To keep his emotions under control, he would take out a cigarette, strike a match behind his hand as if to keep the flame from the wind and light up. He would blow the smoke noisily through his nostrils and call the barman.

The latter would start up his usual refrain: «In the North people huddle together to get warm…» Hearing it out, Savage would order a drink.

The dancers would look askance at him and his daughter, sitting on the lap of some beefy guy with a squashed nose, would throw back her head and laugh loudly and deliberately. One of the gang would come and sit next to him, right up close and search him with his deft fingers, his sour breath hitting him in the nose. Then, with a sign to the others the gangster would down the drink the barman brought Savage and go back to his table.

With a click of his fingers, Savage would ask the barman for another and, stubbing his cigarette out in the ashtray, he would head for the toilets.

Savage would have already been in the bar earlier in the day when it had just opened, shaking off its drowsy torpor, and, unfazed, the sleepy security guard would have let him into the empty room. In the gents, behind a rusty pipe leaking water that pooled on the floor, Savage would have hidden the kitchen knife his wife used for cutting onions, wiping away her tears with the edge of her apron.

Savage would take it out, tucking it into his sleeve blade first. Rehearsing in front of the mirror, he would take out the knife and smile at his reflection. The door would bang open and, leaning over the tap, Savely would turn it on and pretend to be washing his hands.

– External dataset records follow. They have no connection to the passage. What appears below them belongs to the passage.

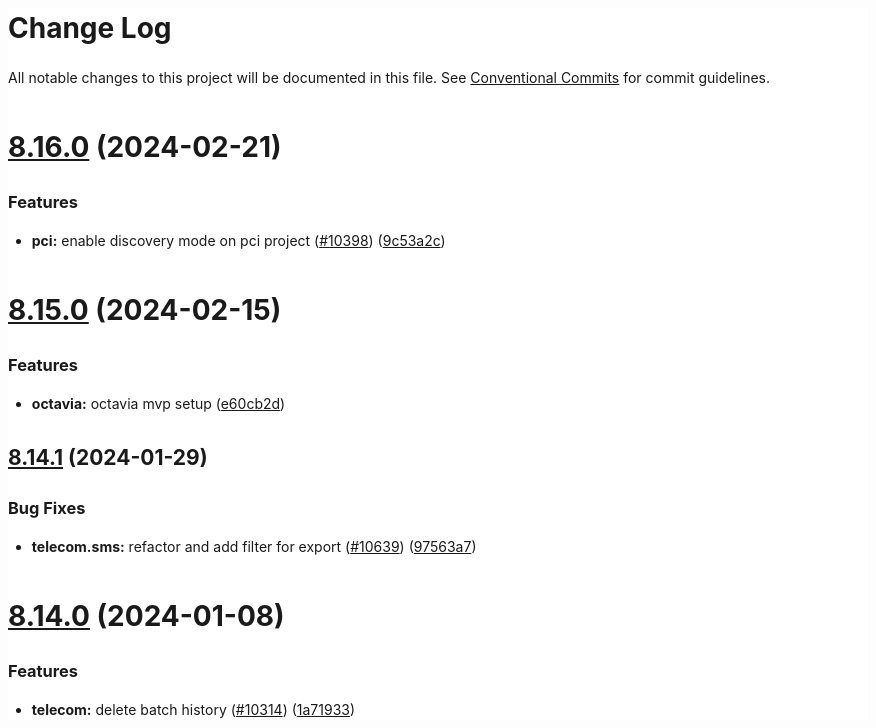 # Change Log

All notable changes to this project will be documented in this file.
See [Conventional Commits](https://conventionalcommits.org) for commit guidelines.

# [8.16.0](https://github.com/ovh/manager/compare/@ovh-ux/manager-sms@8.15.0...@ovh-ux/manager-sms@8.16.0) (2024-02-21)


### Features

* **pci:** enable discovery mode on pci project ([#10398](https://github.com/ovh/manager/issues/10398)) ([9c53a2c](https://github.com/ovh/manager/commit/9c53a2c4c661a17d2b492fc18c031ab09291bee8))





# [8.15.0](https://github.com/ovh/manager/compare/@ovh-ux/manager-sms@8.14.1...@ovh-ux/manager-sms@8.15.0) (2024-02-15)


### Features

* **octavia:** octavia mvp setup ([e60cb2d](https://github.com/ovh/manager/commit/e60cb2d4bff27616b5f37d64334816105a830e8f))





## [8.14.1](https://github.com/ovh/manager/compare/@ovh-ux/manager-sms@8.14.0...@ovh-ux/manager-sms@8.14.1) (2024-01-29)


### Bug Fixes

* **telecom.sms:** refactor and add filter for export ([#10639](https://github.com/ovh/manager/issues/10639)) ([97563a7](https://github.com/ovh/manager/commit/97563a7a0247c0a45fcf52f2b0dc3aa2e2a5cb0f))





# [8.14.0](https://github.com/ovh/manager/compare/@ovh-ux/manager-sms@8.13.11...@ovh-ux/manager-sms@8.14.0) (2024-01-08)


### Features

* **telecom:** delete batch history ([#10314](https://github.com/ovh/manager/issues/10314)) ([1a71933](https://github.com/ovh/manager/commit/1a7193334d2344e4d74c11730c2de17323186b2b))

«Great evening, eh?» a drunken hulk would grin, unfastening his flies at the sink and Savage would nod in reply. «Just a habit,» he would add with a laugh and Savely, looking at the urinals, would hurry out.

Crossing the bar-room, he would head towards Saam who would be hunched over the table, cleaning his nails with a matchstick. A neglected cigarette would be smoking on his lower lip and a fat fly would land on the back of his head. Waving it away, Saam's hand would brush against him and the gangster would stare at him expectantly, his teary eyes covered in red thread veins. Savage would stand there in front of him, hands at his sides, one clutching the handle of the hidden knife, the other turning over and over the tiny stone from the grave of Salmon-Severina who had died, mouth open wide as though she didn't understand why she had ever lived.

Savage would lean over Saam and rasp out: «But she was so beautiful once, you know!» Saam would look at him blankly and Savage would calmly wait until he could read in his eyes, like a response to his own words, «You poor, unfortunate things. What have you got to live for?» Then, like a cardsharp with the ace of spades, he would draw the knife from his sleeve and run it across Saam's thick throat.